Thursday, May 28, 2020

Machine learning in Google Sheet with Tensorflow.js and Google Apps Script


This article will show you how you can setup, train, and predict spreadsheet data with deep-learning framework Tensorflow.js. You don't need to call REST APIs or use other 3rd parties storage and algorithm. All your data stay in your secure Google Sheet.

There is a Google Spreadsheet with demo dataset + full Apps Script inside at the end of article.



Intro

Google has recently introduced a new JavaScript runtime (V8 engine) into Google Apps Script. It enhances G Suite platform for new use-cases of automation. It replaces the old Mozilla's Rhino JavaScript interpreter and allows you to include modern JavaScript libraries.

TensorFlow was originally for Python, but Google added support for more programming languages later. (nodejs. JavaScript, Swift,..). Keras is high-level neural networks API that is on top of TensorFlow. It is appropriate for beginners and helps you to build neural networks. Tensorflow.js is JavaScript-based framework for building neural networks and syntax is similar to Keras.

The whole machine learning topic is very complex. It contains a lot of use-cases, design of architectures, setups, and tiny tweaking. My aim is not to show you step-by-step tutorial which would cover machine learning, but inspire you and show you another point-of-view about the power of Google Sheets with Google Apps Script.

Disclaimer: I have used to small hack, to included Tensorflow.js library. I cannot guarantee, that you get 100% accuracy of result.

Use case

I guess that you have plenty of data in your Google Sheets. Imagine the scenario, that based on some multiple columns (with numbers) you want to predict the value in the last column.

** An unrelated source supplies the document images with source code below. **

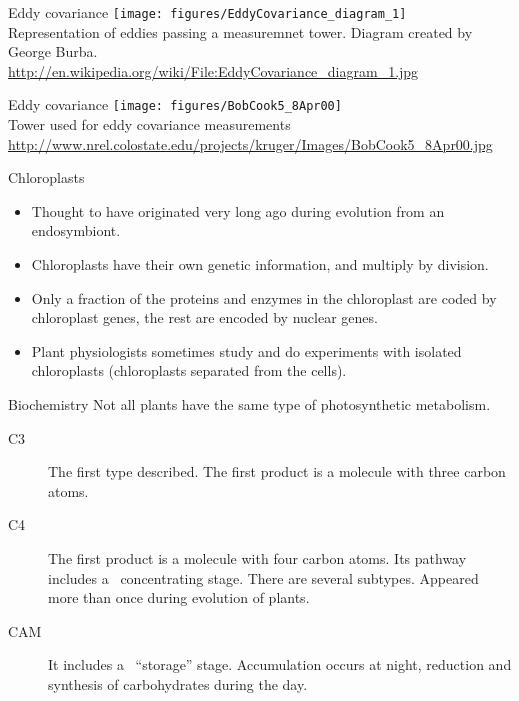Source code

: \documentclass[10pt]{beamer}
\begin{document}
\begin{frame}{Eddy covariance}
    \centering
    \texttt{[image: figures/EddyCovariance\_diagram\_1]}\\
    {\small Representation of eddies passing a measuremnet tower. Diagram created by George Burba.}
    {\tiny \url{http://en.wikipedia.org/wiki/File:EddyCovariance_diagram_1.jpg}}
\end{frame}

\begin{frame}{Eddy covariance}
    \centering
    \texttt{[image: figures/BobCook5\_8Apr00]}\\
    {\small Tower used for eddy covariance measurements} {\tiny \url{http://www.nrel.colostate.edu/projects/kruger/Images/BobCook5_8Apr00.jpg}}
\end{frame}

\begin{frame}{Chloroplasts}
    \begin{itemize}
        \item Thought to have originated very long ago during
        evolution from an endosymbiont.
        \item Chloroplasts have their own genetic information, and
        multiply by division.
        \item Only a fraction of the proteins and enzymes in the
        chloroplast are coded by chloroplast genes, the rest are
        encoded by nuclear genes.
        \item Plant physiologists sometimes study and do experiments
        with isolated chloroplasts (chloroplasts separated from the
        cells).
    \end{itemize}
\end{frame}

\begin{frame}{Biochemistry}
    Not all plants have the same type of photosynthetic
    metabolism.
    \begin{description}
        \item[C3] The first type described. The first product is
        a molecule with three carbon atoms.
        \item[C4] The first product is a molecule with four carbon
        atoms. Its pathway includes a \COtwo\ concentrating stage.
        There are several subtypes. Appeared
        more than once during evolution of plants.
        \item[CAM] It includes a \COtwo\ ``storage'' stage.
        Accumulation occurs at night, reduction and synthesis of
        carbohydrates during the day.
    \end{description}
\end{frame}
\end{document}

It is useful if you want to forecast future values from past values or some values are missing and you can fill the gaps. The scenario is named Multivariate Regression.


Deploy Tensorflow.js in Google Apps Script

I copied the whole Tensorflow.js library into one-file code into Google Apps Script project as file tf-js.gs. 

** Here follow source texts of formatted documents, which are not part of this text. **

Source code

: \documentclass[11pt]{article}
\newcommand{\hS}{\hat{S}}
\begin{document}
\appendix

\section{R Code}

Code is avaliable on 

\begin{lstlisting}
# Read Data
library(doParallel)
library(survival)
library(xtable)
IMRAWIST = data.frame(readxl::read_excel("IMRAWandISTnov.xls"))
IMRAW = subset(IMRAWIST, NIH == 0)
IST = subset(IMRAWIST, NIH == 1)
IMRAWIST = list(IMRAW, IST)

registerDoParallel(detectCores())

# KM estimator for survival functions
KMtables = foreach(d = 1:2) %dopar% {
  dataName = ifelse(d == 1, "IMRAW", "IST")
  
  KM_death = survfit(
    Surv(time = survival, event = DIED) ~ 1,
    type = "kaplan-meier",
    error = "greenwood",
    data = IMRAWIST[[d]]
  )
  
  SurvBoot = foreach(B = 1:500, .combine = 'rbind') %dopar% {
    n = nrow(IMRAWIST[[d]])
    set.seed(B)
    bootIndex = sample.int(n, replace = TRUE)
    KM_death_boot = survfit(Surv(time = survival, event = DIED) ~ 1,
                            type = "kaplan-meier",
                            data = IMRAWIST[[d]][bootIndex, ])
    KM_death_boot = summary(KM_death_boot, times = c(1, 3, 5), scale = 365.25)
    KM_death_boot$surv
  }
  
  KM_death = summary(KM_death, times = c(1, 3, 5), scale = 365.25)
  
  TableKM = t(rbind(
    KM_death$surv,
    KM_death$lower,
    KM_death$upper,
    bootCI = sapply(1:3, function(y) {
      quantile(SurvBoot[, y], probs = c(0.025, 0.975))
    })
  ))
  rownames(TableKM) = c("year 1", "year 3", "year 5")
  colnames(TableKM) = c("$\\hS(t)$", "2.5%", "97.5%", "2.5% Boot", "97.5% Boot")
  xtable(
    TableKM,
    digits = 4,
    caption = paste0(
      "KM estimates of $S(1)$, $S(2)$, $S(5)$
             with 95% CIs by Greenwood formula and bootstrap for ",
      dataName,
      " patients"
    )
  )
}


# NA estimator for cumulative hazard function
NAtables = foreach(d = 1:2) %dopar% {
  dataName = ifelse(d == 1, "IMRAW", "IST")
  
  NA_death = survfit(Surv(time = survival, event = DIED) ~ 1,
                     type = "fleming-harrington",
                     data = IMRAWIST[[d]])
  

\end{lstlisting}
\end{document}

I had to prepare Tensorflow.js library before training and predicting. First, the library uses the name global for the global variable. It was an easier part because I only defined a new variable and added a new line of code:



Second, the Tensorflow.js library uses native APIs  "measuring time" - specifically Performance.now()  or  process.hrtime() 

Performance.now() is available only in browser API (Chrome) and process.hrtime() is available only in backend language API (node.js). I got an error "Cannot measure time in this environment. You should run tf.js in the browser or in Node.js" in Google Apps Script, because I could not use first and second method.

I did not fully reverse engineered library, but I think measuring time is used to for yielding  main thread for other tasks. For this reason I setup yieldEvery as "never" during model compilation. (https://js.tensorflow.org/api/latest/)

If you have more elegant solutions, ping me on Twitter or email.

Data

Boston Housing Prices dataset is "hello world" entry task in the machine learning world. It is a collection of 500 simple real-estate records collected in Boston (Massachusetts) in the late 1970s. Each row includes numeric measurements of a Boston neighborhood (e.g. crime rate, the typical size of homes, how far the region is from the closest highway, whether the area has waterfront property..). 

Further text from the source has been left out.